A Web of Life
In coastal ecosystems, particularly the estuary, where many species start their lives, a natural disaster can have devastating effects on the food web. Today's post will focus on what a food web is and how the estuary's food web can demonstrate cascades during these times of peril.
A basic food chain consists of a producer (something that creates its own food), a primary consumer (something that eats producers), and a secondary consumer (something that eats other consumers). In the animal world, these food chains can get complicated. Some animals are herbivores and only eat producers. Some animals are carnivores and only eat consumers. And some animals are omnivores and eat both consumers and producers. They may also eat more than one prey species.

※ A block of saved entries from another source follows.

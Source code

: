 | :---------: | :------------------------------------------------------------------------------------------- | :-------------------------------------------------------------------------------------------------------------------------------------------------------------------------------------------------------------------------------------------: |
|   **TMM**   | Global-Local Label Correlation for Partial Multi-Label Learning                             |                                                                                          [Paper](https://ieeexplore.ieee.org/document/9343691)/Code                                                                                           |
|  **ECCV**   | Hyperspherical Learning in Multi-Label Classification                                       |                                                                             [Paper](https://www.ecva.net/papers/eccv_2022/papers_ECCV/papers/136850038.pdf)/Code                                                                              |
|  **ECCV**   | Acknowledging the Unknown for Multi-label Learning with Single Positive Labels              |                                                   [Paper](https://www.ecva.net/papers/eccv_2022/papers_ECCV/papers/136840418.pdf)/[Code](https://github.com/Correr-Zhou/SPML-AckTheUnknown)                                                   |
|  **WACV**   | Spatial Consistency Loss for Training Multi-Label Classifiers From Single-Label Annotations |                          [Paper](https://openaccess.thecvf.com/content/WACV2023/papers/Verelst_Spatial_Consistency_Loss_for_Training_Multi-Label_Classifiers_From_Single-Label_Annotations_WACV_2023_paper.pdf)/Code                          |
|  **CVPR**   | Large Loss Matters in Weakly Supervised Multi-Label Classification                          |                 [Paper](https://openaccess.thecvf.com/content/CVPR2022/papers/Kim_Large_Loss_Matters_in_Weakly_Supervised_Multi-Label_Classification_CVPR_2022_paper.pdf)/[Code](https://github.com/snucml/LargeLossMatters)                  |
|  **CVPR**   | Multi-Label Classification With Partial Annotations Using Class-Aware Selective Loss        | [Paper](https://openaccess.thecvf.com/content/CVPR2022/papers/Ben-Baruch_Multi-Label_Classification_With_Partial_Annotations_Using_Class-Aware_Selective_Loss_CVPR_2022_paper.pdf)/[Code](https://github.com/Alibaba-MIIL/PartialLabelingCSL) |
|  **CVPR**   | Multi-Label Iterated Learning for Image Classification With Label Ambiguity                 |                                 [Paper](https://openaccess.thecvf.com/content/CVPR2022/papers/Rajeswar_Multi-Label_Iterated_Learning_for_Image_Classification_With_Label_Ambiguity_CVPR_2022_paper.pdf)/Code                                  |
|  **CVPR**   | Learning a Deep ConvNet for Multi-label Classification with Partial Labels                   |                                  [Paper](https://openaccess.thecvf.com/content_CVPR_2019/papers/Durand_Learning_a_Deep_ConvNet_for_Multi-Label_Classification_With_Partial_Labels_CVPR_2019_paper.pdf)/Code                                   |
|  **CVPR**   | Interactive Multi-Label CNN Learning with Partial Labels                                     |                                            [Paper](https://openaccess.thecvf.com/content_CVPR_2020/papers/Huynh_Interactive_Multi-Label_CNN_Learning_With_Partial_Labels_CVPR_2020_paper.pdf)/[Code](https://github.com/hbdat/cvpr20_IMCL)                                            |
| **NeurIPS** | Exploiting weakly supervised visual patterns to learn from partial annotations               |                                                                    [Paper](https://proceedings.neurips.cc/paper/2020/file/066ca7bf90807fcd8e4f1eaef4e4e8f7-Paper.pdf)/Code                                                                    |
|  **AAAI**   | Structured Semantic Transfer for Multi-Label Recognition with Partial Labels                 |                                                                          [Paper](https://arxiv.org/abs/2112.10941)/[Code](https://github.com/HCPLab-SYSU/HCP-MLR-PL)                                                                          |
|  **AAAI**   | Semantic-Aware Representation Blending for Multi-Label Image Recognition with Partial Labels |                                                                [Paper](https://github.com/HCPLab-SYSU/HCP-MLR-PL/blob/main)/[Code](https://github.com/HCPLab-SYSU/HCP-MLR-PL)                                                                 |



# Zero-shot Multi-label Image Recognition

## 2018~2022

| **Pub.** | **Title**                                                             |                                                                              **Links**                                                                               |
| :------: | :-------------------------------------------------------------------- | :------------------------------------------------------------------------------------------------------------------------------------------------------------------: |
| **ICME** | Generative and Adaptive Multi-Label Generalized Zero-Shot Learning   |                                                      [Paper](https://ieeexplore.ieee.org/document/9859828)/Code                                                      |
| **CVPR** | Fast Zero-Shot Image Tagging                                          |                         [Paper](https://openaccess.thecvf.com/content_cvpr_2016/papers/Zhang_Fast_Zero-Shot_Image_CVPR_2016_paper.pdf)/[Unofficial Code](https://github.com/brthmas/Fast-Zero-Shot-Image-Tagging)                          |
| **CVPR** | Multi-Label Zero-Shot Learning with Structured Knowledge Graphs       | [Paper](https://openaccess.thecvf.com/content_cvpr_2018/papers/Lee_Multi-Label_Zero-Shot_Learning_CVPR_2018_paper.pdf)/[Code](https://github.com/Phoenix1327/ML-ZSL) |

In the estuary, the primary producers are marine plants: algae, plankton, and eel grasses. From there, filter feeders such as clams and oysters, will consume these plankton. Tiny grass shrimp will prey on algae. Larger consumers such as killifish will feed on shrimp and they, in turn, will be eaten by blue crabs and other fish species. At the top of the food web will be the top predators: hawks, bluefish, sharks, and humans.
During a storm situation, many animals will seek shelter. Those that can, will swim or fly to areas where they feel more protected. Birds may fly inland or stay closer to the ground instead of high in the canopy. Smaller animals, such as fish or crabs, may seek refuge in lagoons or shallow areas around the marsh hammocks. Even clams, oysters, and other shellfish will bury themselves in to the mud.
Unfortunately, storms can change not only the physical features of the estuary, but can bring with them pollution, which alters the chemistry of the estuary. Oxygen levels may decrease, creating anaerobic conditions that species cannot tolerate. There may be an increase of phosphorus and nitrogen from runoff, creating conditions for algal blooms and cutting off the supply of sunlight to eel grass. Sediment that is eroded away can clog the gills of fish, the siphons of some filter feeders, and also cut off sunlight supply.
When producers cannot create their own food, they die. Once they die, it creates a bottom-up cascade through the food web. Everything else cannot survive without these important species.
When a storm comes ashore, it is not just human lives that are affected by the catastrophe. The very food web that makes the estuary what it is can be destroyed, depending on what the storm brings with it. An excess of fresh water can cause salt-tolerant species to expire. An excess of bacteria from runoff can cause fish kills from lack of oxygen in the water. Sediment can alter the very chemistry of the estuary. We must not only be aware of our own salvation during these storms, but also the salvation of these vital food webs along our coasts.